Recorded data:
--------

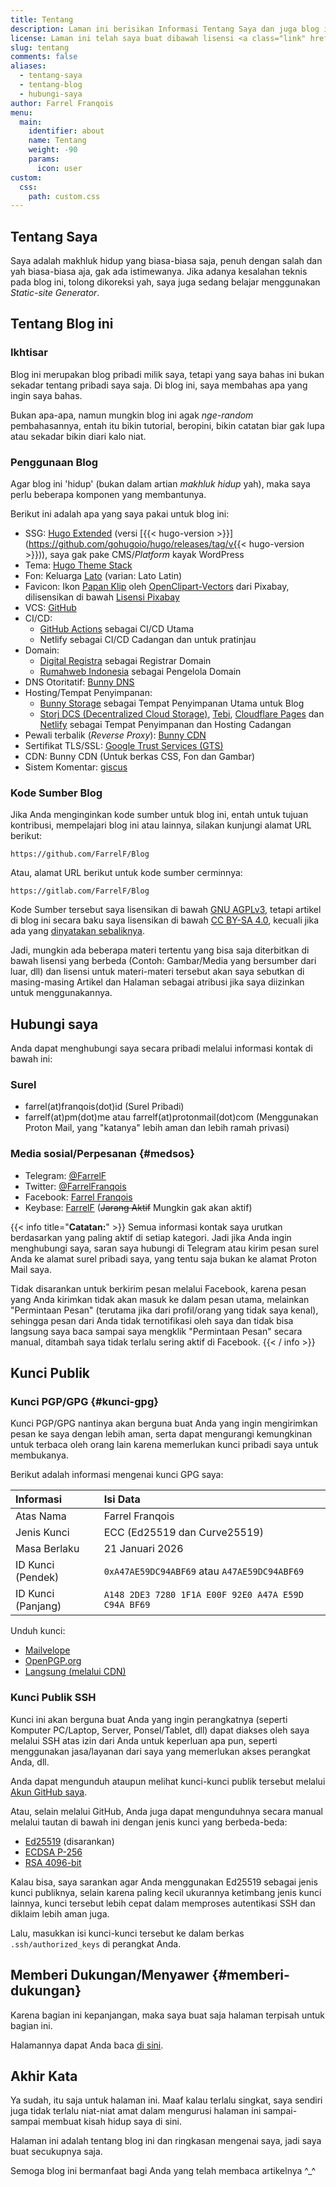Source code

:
 ```yaml
---
title: Tentang
description: Laman ini berisikan Informasi Tentang Saya dan juga blog ini, bagi yang ingin kenalan bisa kunjungi laman ini
license: Laman ini telah saya buat dibawah lisensi <a class="link" href="https://creativecommons.org/licenses/by-nd/4.0/" target="_blank" rel="noopener">CC BY-ND 4.0</a>
slug: tentang
comments: false
aliases: 
  - tentang-saya
  - tentang-blog
  - hubungi-saya
author: Farrel Franqois
menu:
  main:
    identifier: about
    name: Tentang
    weight: -90
    params:
      icon: user
custom:
  css:
    path: custom.css
---
```


## Tentang Saya

Saya adalah makhluk hidup yang biasa-biasa saja, penuh dengan salah dan yah biasa-biasa aja, gak ada istimewanya. Jika adanya kesalahan teknis pada blog ini, tolong dikoreksi yah, saya juga sedang belajar menggunakan _Static-site Generator_.

## Tentang Blog ini

### Ikhtisar

Blog ini merupakan blog pribadi milik saya, tetapi yang saya bahas ini bukan sekadar tentang pribadi saya saja. Di blog ini, saya membahas apa yang ingin saya bahas.

Bukan apa-apa, namun mungkin blog ini agak _nge-random_ pembahasannya, entah itu bikin tutorial, beropini, bikin catatan biar gak lupa atau sekadar bikin diari kalo niat.

### Penggunaan Blog

Agar blog ini 'hidup' (bukan dalam artian _makhluk hidup_ yah), maka saya perlu beberapa komponen yang membantunya.

Berikut ini adalah apa yang saya pakai untuk blog ini:

- SSG: [Hugo Extended](https://gohugo.io/) (versi [{{< hugo-version >}}](https://github.com/gohugoio/hugo/releases/tag/v{{< hugo-version >}})), saya gak pake CMS/_Platform_ kayak WordPress
- Tema: [Hugo Theme Stack](https://github.com/CaiJimmy/hugo-theme-stack)
- Fon: Keluarga [Lato](https://www.latofonts.com/) (varian: Lato Latin)
- Favicon: Ikon [Papan Klip](https://pixabay.com/images/id-1294565/) oleh [OpenClipart-Vectors](https://pixabay.com/users/openclipart-vectors-30363/) dari Pixabay, dilisensikan di bawah [Lisensi Pixabay](https://pixabay.com/service/license/)
- VCS: [GitHub](https://github.com)
- CI/CD:
  - [GitHub Actions](https://github.com/features/actions) sebagai CI/CD Utama
  - Netlify sebagai CI/CD Cadangan dan untuk pratinjau
- Domain:
  - [Digital Registra](https://www.digitalregistra.co.id/) sebagai Registrar Domain
  - [Rumahweb Indonesia](https://www.rumahweb.com/) sebagai Pengelola Domain
- DNS Otoritatif: [Bunny DNS](https://afiliasi.farrel.franqois.id/bunny/dns/)
- Hosting/Tempat Penyimpanan:
  - [Bunny Storage](https://afiliasi.farrel.franqois.id/bunny/storage/) sebagai Tempat Penyimpanan Utama untuk Blog
  - [Storj DCS (Decentralized Cloud Storage)](https://www.storj.io), [Tebi](https://tebi.io/), [Cloudflare Pages](https://pages.cloudflare.com/) dan [Netlify](https://www.netlify.com) sebagai Tempat Penyimpanan dan Hosting Cadangan
- Pewali terbalik (_Reverse Proxy_): [Bunny CDN](https://afiliasi.farrel.franqois.id/bunny/cdn/)
- Sertifikat TLS/SSL: [Google Trust Services (GTS)](https://pki.goog)
- CDN: Bunny CDN (Untuk berkas CSS, Fon dan Gambar)
- Sistem Komentar: [giscus](https://giscus.app)

### Kode Sumber Blog

Jika Anda menginginkan kode sumber untuk blog ini, entah untuk tujuan kontribusi, mempelajari blog ini atau lainnya, silakan kunjungi alamat URL berikut:

```plain
https://github.com/FarrelF/Blog
```

Atau, alamat URL berikut untuk kode sumber cerminnya:

```plain
https://gitlab.com/FarrelF/Blog
```

Kode Sumber tersebut saya lisensikan di bawah [GNU AGPLv3](https://github.com/FarrelF/Blog/blob/main/LICENSE), tetapi artikel di blog ini secara baku saya lisensikan di bawah [CC BY-SA 4.0](https://creativecommons.org/licenses/by-sa/4.0/), kecuali jika ada yang [dinyatakan sebaliknya](/ketentuan-dan-kebijakan-blog/).

Jadi, mungkin ada beberapa materi tertentu yang bisa saja diterbitkan di bawah lisensi yang berbeda (Contoh: Gambar/Media yang bersumber dari luar, dll) dan lisensi untuk materi-materi tersebut akan saya sebutkan di masing-masing Artikel dan Halaman sebagai atribusi jika saya diizinkan untuk menggunakannya.

## Hubungi saya

Anda dapat menghubungi saya secara pribadi melalui informasi kontak di bawah ini:

### Surel

- farrel(at)franqois(dot)id (Surel Pribadi)
- farrelf(at)pm(dot)me atau farrelf(at)protonmail(dot)com (Menggunakan Proton Mail, yang "katanya" lebih aman dan lebih ramah privasi)

### Media sosial/Perpesanan {#medsos}

- Telegram: [@FarrelF](https://t.me/FarrelF)
- Twitter: [@FarrelFranqois](https://twitter.com/FarrelFranqois)
- Facebook: [Farrel Franqois](https://www.facebook.com/FarrelFranqois)
- Keybase: [FarrelF](https://keybase.io/farrelf) (~~Jarang Aktif~~ Mungkin gak akan aktif)

{{< info title="**Catatan:**" >}}
Semua informasi kontak saya urutkan berdasarkan yang paling aktif di setiap kategori. Jadi jika Anda ingin menghubungi saya, saran saya hubungi di Telegram atau kirim pesan surel Anda ke alamat surel pribadi saya, yang tentu saja bukan ke alamat Proton Mail saya.

Tidak disarankan untuk berkirim pesan melalui Facebook, karena pesan yang Anda kirimkan tidak akan masuk ke dalam pesan utama, melainkan "Permintaan Pesan" (terutama jika dari profil/orang yang tidak saya kenal), sehingga pesan dari Anda tidak ternotifikasi oleh saya dan tidak bisa langsung saya baca sampai saya mengklik "Permintaan Pesan" secara manual, ditambah saya tidak terlalu sering aktif di Facebook.
{{< / info >}}

## Kunci Publik

### Kunci PGP/GPG {#kunci-gpg}

Kunci PGP/GPG nantinya akan berguna buat Anda yang ingin mengirimkan pesan ke saya dengan lebih aman, serta dapat mengurangi kemungkinan untuk terbaca oleh orang lain karena memerlukan kunci pribadi saya untuk membukanya.

Berikut adalah informasi mengenai kunci GPG saya:

|<span class="tab-center">Informasi</span>|<span class="tab-center">Isi Data</span>|
|:--------------------|:-------------------------------------------------------------|
| Atas Nama           | Farrel Franqois                                              |
| Jenis Kunci         | ECC (Ed25519 dan Curve25519)                                 |
| Masa Berlaku        | 21 Januari 2026                                              |
| ID Kunci (Pendek)   | `0xA47AE59DC94ABF69` atau `A47AE59DC94ABF69`                 |
| ID Kunci (Panjang)  | `A148 2DE3 7280 1F1A E00F 92E0 A47A E59D C94A BF69`          |

Unduh kunci:

- [Mailvelope](https://keys.mailvelope.com/pks/lookup?op=get&search=0xA47AE59DC94ABF69)
- [OpenPGP\.org](https://keys.openpgp.org/search?q=A1482DE372801F1AE00F92E0A47AE59DC94ABF69)
- [Langsung (melalui CDN)](/0xA47AE59DC94ABF69.asc)

### Kunci Publik SSH

Kunci ini akan berguna buat Anda yang ingin perangkatnya (seperti Komputer PC/Laptop, Server, Ponsel/Tablet, dll) dapat diakses oleh saya melalui SSH atas izin dari Anda untuk keperluan apa pun, seperti menggunakan jasa/layanan dari saya yang memerlukan akses perangkat Anda, dll.

Anda dapat mengunduh ataupun melihat kunci-kunci publik tersebut melalui [Akun GitHub saya](https://github.com/FarrelF.keys).

Atau, selain melalui GitHub, Anda juga dapat mengunduhnya secara manual melalui tautan di bawah ini dengan jenis kunci yang berbeda-beda:

- [Ed25519](/ssh/id_ed25519.pub) (disarankan)
- [ECDSA P-256](/ssh/id_ecdsa.pub)
- [RSA 4096-bit](/ssh/id_rsa.pub)

Kalau bisa, saya sarankan agar Anda menggunakan Ed25519 sebagai jenis kunci publiknya, selain karena paling kecil ukurannya ketimbang jenis kunci lainnya, kunci tersebut lebih cepat dalam memproses autentikasi SSH dan diklaim lebih aman juga.

Lalu, masukkan isi kunci-kunci tersebut ke dalam berkas `.ssh/authorized_keys` di perangkat Anda.

## Memberi Dukungan/Menyawer {#memberi-dukungan}

Karena bagian ini kepanjangan, maka saya buat saja halaman terpisah untuk bagian ini.

Halamannya dapat Anda baca [di sini](/dukung/).

## Akhir Kata

Ya sudah, itu saja untuk halaman ini. Maaf kalau terlalu singkat, saya sendiri juga tidak terlalu niat-niat amat dalam mengurusi halaman ini sampai-sampai membuat kisah hidup saya di sini.

Halaman ini adalah tentang blog ini dan ringkasan mengenai saya, jadi saya buat secukupnya saja.

Semoga blog ini bermanfaat bagi Anda yang telah membaca artikelnya ^_^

--------

§ **WORK ITEM**: Taking the entries above, print exactly the lines starting at the line with "- Twitter: [@FarrelFranqois](https://twitter.com/FarrelFranqois)" and ending at the line with "- Keybase: [FarrelF](https://keybase.io/farrelf)", both included.

§ **ANSWER SECTION**:
- Twitter: [@FarrelFranqois](https://twitter.com/FarrelFranqois)
- Facebook: [Farrel Franqois](https://www.facebook.com/FarrelFranqois)
- Keybase: [FarrelF](https://keybase.io/farrelf) (~~Jarang Aktif~~ Mungkin gak akan aktif)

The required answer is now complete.